La Republique’s Expulsion of Patrice Nganang; Implication for the Ambazonian Revolution
The confusion within the ranks of the Yaoundé regime, appears to have reached fever pitch. This is explained by the many political miscalculations they have been making of recent, with the latest being the expulsion and ban of the prize-winning New York-based CameroUnian novelist’ Patrice Nganang, from his own country of birth.
Note that, Nganang is a literature professor at the State University of New York at Stony Brook. He is CameroUnian by birth and holds dual CameroUnian and US nationality. He was arrested on December 7 as he tried to board a flight to Kenya, at LRC’s economic Capital of Douala. The intellectual was accused of insulting and threatening the life of the colonial President, Paul Biya, through his Facebook posts.
However, the truth remains that, Patrice Nganang, was being witch hunted because of a December 5th missiles he fired at the regime through the Paris-based magazine, Jeune Afrique. In that critique, he excoriated the Biya’s regime for mismanaging the Ambazonian Revolution, through a ruthless crackdown on innocent and peaceful Ambazonians.

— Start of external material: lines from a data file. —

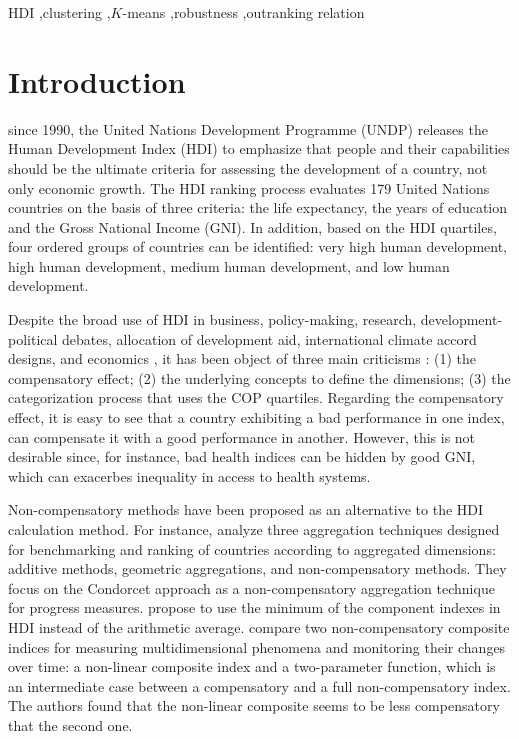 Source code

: \documentclass[]{elsarticle}
\theoremstyle{definition}
\begin{document}
\begin{frontmatter}
\begin{keyword}
HDI \sep clustering \sep $K$-means \sep robustness \sep outranking relation 
\end{keyword}

\end{frontmatter}


\section{Introduction}

since 1990, the United Nations Development Programme (UNDP) releases the Human Development Index (HDI) to emphasize that people and their capabilities should be the ultimate criteria for assessing the development of a country, not only economic growth. The HDI ranking process evaluates  179 United Nations countries on the basis of three criteria: the life expectancy, the years of education and the Gross National Income (GNI). In addition, based on the HDI quartiles, four ordered groups of countries can be identified: very high human development, high human development, medium human development, and low human development.  

Despite the broad use of HDI  in business, policy-making, research, development-political debates, allocation of development aid, international climate accord designs, and economics \citep{Wolff2011}, it has been object of three main criticisms \citep{Noorbakhsh1998, Berenger2007, Klugman2011, Martinez2013}: (1) the compensatory effect; (2) the underlying concepts to define the dimensions; (3) the categorization process that uses the COP quartiles.  Regarding the compensatory effect, it is easy to see that a country exhibiting a bad performance in one index, can compensate it with a good performance in another. However, this is not desirable since, for instance, bad health indices can be hidden by good GNI, which can exacerbes inequality in access to health systems.   

Non-compensatory  methods have been proposed as an alternative to the HDI calculation method. For instance, \cite{Natoli2011} analyze three aggregation techniques designed for benchmarking and ranking of countries according to aggregated dimensions: additive methods, geometric aggregations, and non-compensatory methods.  They focus on the Condorcet approach as a non-compensatory aggregation technique for progress measures.  \cite{Lozano2009} propose to use the minimum of the component indexes in HDI instead of the arithmetic average. \cite{Mazziotta2015} compare two non-compensatory composite indices for measuring multidimensional phenomena and monitoring their changes over time: a non-linear composite index and a two-parameter function, which is an intermediate case between a compensatory and a full non-compensatory index. The authors found that the non-linear composite seems to be less compensatory that the second one.
\end{document}
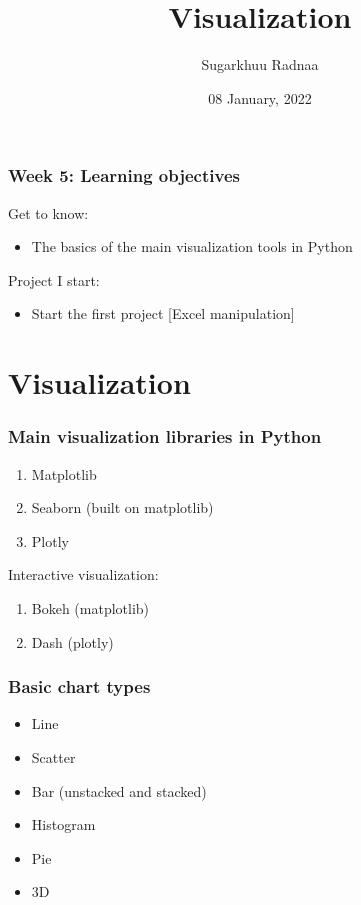 \documentclass{beamer}
\title[Introduction to Python]{Visualization}
\author{Sugarkhuu Radnaa}
\institute[]
{
Py4Econ in Ulaanbaatar \\ 
\medskip
\textit{py4econ@gmail.com} 
}
\date{08 January, 2022}  %
\begin{document}
\begin{frame}
\titlepage %
\end{frame}

\begin{frame}
    \frametitle{Week 5: Learning objectives}
    Get to know: 
    \begin{itemize}
        \item The basics of the main visualization tools in Python
    \end{itemize}
\vskip 1cm        
    Project I start:
    \begin{itemize} 
        \item Start the first project [Excel manipulation]
    \end{itemize}
\end{frame}

\section{Visualization} 

\begin{frame}
\frametitle{Main visualization libraries in Python}
    \begin{enumerate}
        \item Matplotlib
        \item Seaborn (built on matplotlib)
        \item Plotly       
    \end{enumerate}

\vskip 5mm
Interactive visualization:     
    \begin{enumerate}
        \item Bokeh (matplotlib) 
        \item Dash (plotly)
    \end{enumerate}

\end{frame}

\begin{frame}
    \frametitle{Basic chart types}
        \begin{itemize}
        \item Line
        \item Scatter
        \item Bar (unstacked and stacked)
        \item Histogram
        \item Pie
        \item 3D
        \end{itemize}
\end{frame}
\end{document}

In a panic response to a US government’s 48 hour ultimatum, the bamboozled limping Yaoundé regime hurriedly backpedaled on the kangaroo judicial process against the US based academician. He was not only freed from the gulag where he had spent nearly three weeks, but the repressive regime confiscated his CameroUnaise passport and expelled him from the collapsing republic, with instructions never to return.
In expelling the award-winning poet, the imperial regime noted that “he is an American who does not have a right to this passport…” Paradoxically, more than 90 percent of regime authorities have been discovered to possess dual nationality.
Expelling a high profile and internationally renowned scholar from his supposed nation, simply because his contributions to nation building do not align with the interests of a dying regime, is not only preposterous, but a testament to the fact that the regime is totally confused and has ran out of options. Like one Ambazonian puts it, the colonial regime has only expelled Nganang from the Cameroons, but has not expelled his intellect and pen.
As an influential writer, it is an opportunity for him to sit and tackle the regime from any location in the world, with just a stroke of his pen, and a click on his computer. The regime will still feel the pinch in Yaoundé. After all, isn’t his pen that initially sent him to Kondengue? The scholar, has been educated and transformed within the global Anglo-Saxon culture. He therefore does not reason from with an assimilated mentality, but with a critico-analytic mind.
He better understands the facts of this revolution and has had the opportunity to interact with Ambazonian revolutionary minds in the Yaoundé dungeon. Like Comrade Atanga Achiri puts it, “his arrest was an accomplishment to school him on what the struggle is all about. He has been armed by the regime to spit fire …” in favour of the revolution. As we wait to read his first tirade after resting from the three weeks Kondengue trauma, we also look forward to the Yaoundé regime’s next political blunder.
James Agbor, BaretaNews Political Analyst.